その一方で、『宝暦現来集』と同時代に書かれた『嬉遊笑覧』(1830)では、鶉(うずら)焼がそのふっくらした形から連想して腹ぶと餅もしくは大福餅と呼ばれていたが、後に形を小さくして砂糖を加え、こし餡を包んだものが大福餅として定着したとされている。

鶉焼は室町後期からある鶉餅(塩餡を入れてまるい形にしたもの)を焼いたり焼きごてを押したりしたもので、食べ応えがあることから腹ぶと餅とも呼ばれていた。

満腹→腹が太い→大腹→大福。福を呼ぶというイメージでいっそう人気が出たというのは説明としてわかりやすい。上の図「大ふくもち」売りは年末の日本橋の光景で、屋台で大福を温めて売っている様子が描かれている(『江戸名所図会』「国立国会図書館デジタルコレクション」より)。

いま手元に中山圭子『事典 和菓子の世界』(岩波書店)という書籍があって和菓子の来歴やエピソードが書いてあるのだけれど、同書には腹ぶと餅に関してさらにこんなことも記されている。

とくに注目したいのが黄表紙『五人斬西瓜立割』(1804)だ。主人の宝物を盗まれた腹太餅(擬人化され、頭に腹太餅を載せている)が責任をとって、杉楊枝で切腹する場面が描かれており、記述から、当時の中身は黒砂糖餡だったことがわかって興味深い。

(上掲書 p88〜89)

中山圭子氏は和菓子の研究者なので黒糖や白糖の用いられ方に着目しているのだが、腹太餅という名前から切腹する役回りにしたのか作者の山東京伝に聞いてみたいところだなんていうことも言っている。腹太餅が楊枝で切腹するという展開は爆笑モノで、白くふっくらした腹に楊枝を押し当てるシーンが目に浮かぶ。

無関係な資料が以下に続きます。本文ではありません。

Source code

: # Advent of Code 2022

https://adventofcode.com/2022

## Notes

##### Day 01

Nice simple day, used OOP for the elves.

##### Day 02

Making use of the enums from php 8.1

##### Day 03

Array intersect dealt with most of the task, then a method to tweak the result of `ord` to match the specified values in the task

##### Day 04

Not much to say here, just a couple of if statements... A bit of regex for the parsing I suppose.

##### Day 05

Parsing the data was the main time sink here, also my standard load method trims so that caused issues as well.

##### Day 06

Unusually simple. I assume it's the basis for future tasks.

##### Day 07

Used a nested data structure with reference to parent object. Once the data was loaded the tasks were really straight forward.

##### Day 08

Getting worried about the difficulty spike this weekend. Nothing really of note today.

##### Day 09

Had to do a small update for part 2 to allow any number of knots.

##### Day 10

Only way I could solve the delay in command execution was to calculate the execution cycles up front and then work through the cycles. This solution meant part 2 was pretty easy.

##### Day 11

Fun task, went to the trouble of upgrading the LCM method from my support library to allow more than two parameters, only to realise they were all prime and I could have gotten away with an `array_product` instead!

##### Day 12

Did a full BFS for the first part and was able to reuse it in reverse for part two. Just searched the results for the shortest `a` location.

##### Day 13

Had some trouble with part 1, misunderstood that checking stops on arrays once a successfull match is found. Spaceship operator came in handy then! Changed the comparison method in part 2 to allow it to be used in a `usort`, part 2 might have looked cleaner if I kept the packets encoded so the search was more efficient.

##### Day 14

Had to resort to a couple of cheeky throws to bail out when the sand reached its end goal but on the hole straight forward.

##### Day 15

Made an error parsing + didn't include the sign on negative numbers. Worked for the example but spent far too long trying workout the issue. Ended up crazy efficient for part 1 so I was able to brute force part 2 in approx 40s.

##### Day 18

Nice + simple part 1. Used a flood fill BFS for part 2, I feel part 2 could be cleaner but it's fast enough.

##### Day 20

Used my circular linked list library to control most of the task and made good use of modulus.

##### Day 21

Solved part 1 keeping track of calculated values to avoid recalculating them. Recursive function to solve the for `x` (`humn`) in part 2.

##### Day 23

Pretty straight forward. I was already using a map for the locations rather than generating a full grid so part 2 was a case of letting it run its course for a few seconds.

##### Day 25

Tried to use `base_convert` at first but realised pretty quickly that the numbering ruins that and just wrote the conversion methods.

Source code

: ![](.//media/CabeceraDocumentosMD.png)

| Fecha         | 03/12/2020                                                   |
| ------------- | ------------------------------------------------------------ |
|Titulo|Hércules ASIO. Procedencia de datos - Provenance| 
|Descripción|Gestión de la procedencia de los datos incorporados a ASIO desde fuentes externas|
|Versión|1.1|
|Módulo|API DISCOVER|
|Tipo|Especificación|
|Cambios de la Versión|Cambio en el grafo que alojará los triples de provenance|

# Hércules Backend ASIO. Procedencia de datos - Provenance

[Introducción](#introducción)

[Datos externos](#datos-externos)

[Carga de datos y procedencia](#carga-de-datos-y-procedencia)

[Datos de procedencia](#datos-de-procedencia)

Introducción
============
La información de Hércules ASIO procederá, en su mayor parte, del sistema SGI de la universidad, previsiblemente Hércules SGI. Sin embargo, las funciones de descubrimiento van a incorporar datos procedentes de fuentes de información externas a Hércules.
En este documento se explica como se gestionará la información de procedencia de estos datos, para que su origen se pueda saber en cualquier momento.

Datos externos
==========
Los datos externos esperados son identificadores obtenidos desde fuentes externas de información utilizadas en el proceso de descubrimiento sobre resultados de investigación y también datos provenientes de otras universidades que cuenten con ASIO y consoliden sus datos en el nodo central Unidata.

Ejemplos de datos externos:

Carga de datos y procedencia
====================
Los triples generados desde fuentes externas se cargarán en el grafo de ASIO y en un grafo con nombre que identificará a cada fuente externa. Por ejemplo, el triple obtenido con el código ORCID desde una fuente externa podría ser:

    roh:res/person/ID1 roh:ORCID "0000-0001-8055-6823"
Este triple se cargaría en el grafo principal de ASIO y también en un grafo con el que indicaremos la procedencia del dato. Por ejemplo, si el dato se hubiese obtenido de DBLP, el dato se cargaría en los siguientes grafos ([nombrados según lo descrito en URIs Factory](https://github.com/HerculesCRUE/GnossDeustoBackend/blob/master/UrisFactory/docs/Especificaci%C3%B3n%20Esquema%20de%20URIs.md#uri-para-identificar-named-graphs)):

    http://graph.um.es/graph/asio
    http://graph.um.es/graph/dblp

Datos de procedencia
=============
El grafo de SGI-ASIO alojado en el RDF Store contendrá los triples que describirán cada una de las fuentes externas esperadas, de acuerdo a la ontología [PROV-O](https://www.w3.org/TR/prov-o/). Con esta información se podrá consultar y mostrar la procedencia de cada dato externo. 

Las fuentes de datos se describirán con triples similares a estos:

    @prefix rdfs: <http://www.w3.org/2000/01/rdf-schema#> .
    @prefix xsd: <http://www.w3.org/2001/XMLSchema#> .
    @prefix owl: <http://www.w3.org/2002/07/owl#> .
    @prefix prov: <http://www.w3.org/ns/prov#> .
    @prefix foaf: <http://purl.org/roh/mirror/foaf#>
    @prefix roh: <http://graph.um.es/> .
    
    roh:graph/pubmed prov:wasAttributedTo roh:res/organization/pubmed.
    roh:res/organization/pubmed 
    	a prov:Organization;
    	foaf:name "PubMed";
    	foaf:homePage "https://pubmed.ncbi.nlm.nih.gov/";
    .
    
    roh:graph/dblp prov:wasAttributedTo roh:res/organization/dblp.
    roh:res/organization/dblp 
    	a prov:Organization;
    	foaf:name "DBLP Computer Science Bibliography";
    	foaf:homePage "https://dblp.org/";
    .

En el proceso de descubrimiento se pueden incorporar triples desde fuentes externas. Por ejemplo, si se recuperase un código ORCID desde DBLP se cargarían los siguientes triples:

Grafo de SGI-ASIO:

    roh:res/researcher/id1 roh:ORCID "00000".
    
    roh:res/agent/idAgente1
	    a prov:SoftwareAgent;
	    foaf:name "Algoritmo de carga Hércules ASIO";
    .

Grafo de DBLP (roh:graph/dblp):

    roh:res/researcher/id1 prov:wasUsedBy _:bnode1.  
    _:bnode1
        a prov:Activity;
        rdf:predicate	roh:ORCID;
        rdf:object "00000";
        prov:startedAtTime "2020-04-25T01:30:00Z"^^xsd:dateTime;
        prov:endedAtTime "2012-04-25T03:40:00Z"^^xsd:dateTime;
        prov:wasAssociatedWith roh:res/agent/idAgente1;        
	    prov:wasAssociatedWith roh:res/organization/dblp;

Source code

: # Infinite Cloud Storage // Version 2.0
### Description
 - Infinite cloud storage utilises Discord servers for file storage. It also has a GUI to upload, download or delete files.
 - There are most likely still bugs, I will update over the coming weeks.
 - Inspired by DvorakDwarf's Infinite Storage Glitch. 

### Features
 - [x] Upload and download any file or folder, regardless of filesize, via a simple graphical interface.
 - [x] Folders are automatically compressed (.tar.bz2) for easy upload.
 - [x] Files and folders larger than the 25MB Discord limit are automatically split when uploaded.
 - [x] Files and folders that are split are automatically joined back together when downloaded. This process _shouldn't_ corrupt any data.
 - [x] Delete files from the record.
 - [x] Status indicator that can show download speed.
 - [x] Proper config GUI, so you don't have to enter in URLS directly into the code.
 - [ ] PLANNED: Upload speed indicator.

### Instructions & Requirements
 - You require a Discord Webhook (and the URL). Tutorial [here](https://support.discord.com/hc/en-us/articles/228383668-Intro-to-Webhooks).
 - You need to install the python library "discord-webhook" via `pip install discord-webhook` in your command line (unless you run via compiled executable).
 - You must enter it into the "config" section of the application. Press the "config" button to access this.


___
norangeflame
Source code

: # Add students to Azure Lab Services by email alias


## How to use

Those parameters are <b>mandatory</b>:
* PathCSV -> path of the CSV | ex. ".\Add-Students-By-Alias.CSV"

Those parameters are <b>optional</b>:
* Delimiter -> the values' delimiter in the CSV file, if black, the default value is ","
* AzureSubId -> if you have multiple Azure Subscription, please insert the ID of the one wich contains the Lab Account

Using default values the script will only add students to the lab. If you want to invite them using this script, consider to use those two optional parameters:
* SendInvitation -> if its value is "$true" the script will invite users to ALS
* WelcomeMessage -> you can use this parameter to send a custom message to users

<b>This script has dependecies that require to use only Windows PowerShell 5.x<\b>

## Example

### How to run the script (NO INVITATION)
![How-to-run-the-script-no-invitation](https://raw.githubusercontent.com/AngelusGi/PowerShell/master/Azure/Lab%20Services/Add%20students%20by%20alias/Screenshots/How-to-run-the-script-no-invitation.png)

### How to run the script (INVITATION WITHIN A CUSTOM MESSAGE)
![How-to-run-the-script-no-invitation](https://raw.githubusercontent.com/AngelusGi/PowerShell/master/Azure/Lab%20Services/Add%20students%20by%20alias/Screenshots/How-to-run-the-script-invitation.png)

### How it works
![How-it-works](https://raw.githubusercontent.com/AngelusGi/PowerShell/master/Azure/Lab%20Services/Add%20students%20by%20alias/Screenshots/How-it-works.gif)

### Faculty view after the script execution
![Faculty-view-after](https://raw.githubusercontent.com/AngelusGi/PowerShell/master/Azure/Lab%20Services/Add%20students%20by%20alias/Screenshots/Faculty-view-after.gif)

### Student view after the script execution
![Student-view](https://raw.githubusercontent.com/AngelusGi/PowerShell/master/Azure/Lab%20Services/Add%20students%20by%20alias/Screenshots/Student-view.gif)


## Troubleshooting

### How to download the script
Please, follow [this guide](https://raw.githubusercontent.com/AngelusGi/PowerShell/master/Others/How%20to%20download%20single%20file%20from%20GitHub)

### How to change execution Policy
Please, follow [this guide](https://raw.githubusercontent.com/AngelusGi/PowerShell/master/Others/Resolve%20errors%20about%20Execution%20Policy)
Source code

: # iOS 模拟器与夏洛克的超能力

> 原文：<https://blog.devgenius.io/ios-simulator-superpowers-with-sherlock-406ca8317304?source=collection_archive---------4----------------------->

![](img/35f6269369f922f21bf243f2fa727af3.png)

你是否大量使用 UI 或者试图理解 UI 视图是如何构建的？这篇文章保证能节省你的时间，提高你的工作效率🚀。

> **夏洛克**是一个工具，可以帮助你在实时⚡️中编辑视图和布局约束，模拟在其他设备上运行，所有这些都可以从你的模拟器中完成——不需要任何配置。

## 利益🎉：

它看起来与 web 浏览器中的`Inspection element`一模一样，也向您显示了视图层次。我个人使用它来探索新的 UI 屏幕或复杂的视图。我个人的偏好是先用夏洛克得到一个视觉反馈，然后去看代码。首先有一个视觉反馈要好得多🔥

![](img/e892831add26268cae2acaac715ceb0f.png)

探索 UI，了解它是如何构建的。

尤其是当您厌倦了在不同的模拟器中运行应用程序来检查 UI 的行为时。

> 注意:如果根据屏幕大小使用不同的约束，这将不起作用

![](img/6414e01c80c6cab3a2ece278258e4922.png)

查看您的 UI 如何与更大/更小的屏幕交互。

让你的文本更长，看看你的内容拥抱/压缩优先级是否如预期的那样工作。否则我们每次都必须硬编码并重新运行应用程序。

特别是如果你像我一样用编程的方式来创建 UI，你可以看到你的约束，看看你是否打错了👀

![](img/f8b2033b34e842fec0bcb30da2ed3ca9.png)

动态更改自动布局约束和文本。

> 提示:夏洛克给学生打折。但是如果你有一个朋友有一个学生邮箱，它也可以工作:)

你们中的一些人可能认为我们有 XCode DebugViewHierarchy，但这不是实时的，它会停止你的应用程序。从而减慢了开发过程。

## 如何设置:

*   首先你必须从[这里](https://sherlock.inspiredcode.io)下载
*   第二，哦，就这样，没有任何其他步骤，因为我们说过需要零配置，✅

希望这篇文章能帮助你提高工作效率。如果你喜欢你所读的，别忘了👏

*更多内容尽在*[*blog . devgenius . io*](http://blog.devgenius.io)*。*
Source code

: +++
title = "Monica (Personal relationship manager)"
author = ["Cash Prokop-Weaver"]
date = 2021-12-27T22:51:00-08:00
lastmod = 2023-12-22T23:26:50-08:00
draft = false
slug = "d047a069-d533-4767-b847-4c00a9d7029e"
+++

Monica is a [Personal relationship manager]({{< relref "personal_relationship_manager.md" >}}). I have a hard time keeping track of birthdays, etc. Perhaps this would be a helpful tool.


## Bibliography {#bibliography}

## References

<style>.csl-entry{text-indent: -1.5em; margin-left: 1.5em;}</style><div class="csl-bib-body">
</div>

ところで、自分の不始末を死んで詫びようとする展開は、あんこ→砂糖とつながって狂言の『附子』を連想させるが、『附子』が下敷きにされていることは当時の暗黙の了解なのだろう。太郎冠者が舐めたのも黒砂糖だったはずだ。違ったかな?

おたよさんが塩あんを入れた餅を売り始めた小石川御箪笥町は現在の文京区小石川と小日向のあたりで、春日通りを挟んで互い違いに向き合っている。最寄りの駅は東京メトロ南北線茗荷谷だ。

春日通りは広い4車線の大通りで小石川御箪笥町と呼ばれた頃の面影はなく、おたよさんの子孫が経営する和菓子屋なんていうのももちろんないけれど、『江戸切絵図』に記載されている徳雲寺は今も同じ場所にある。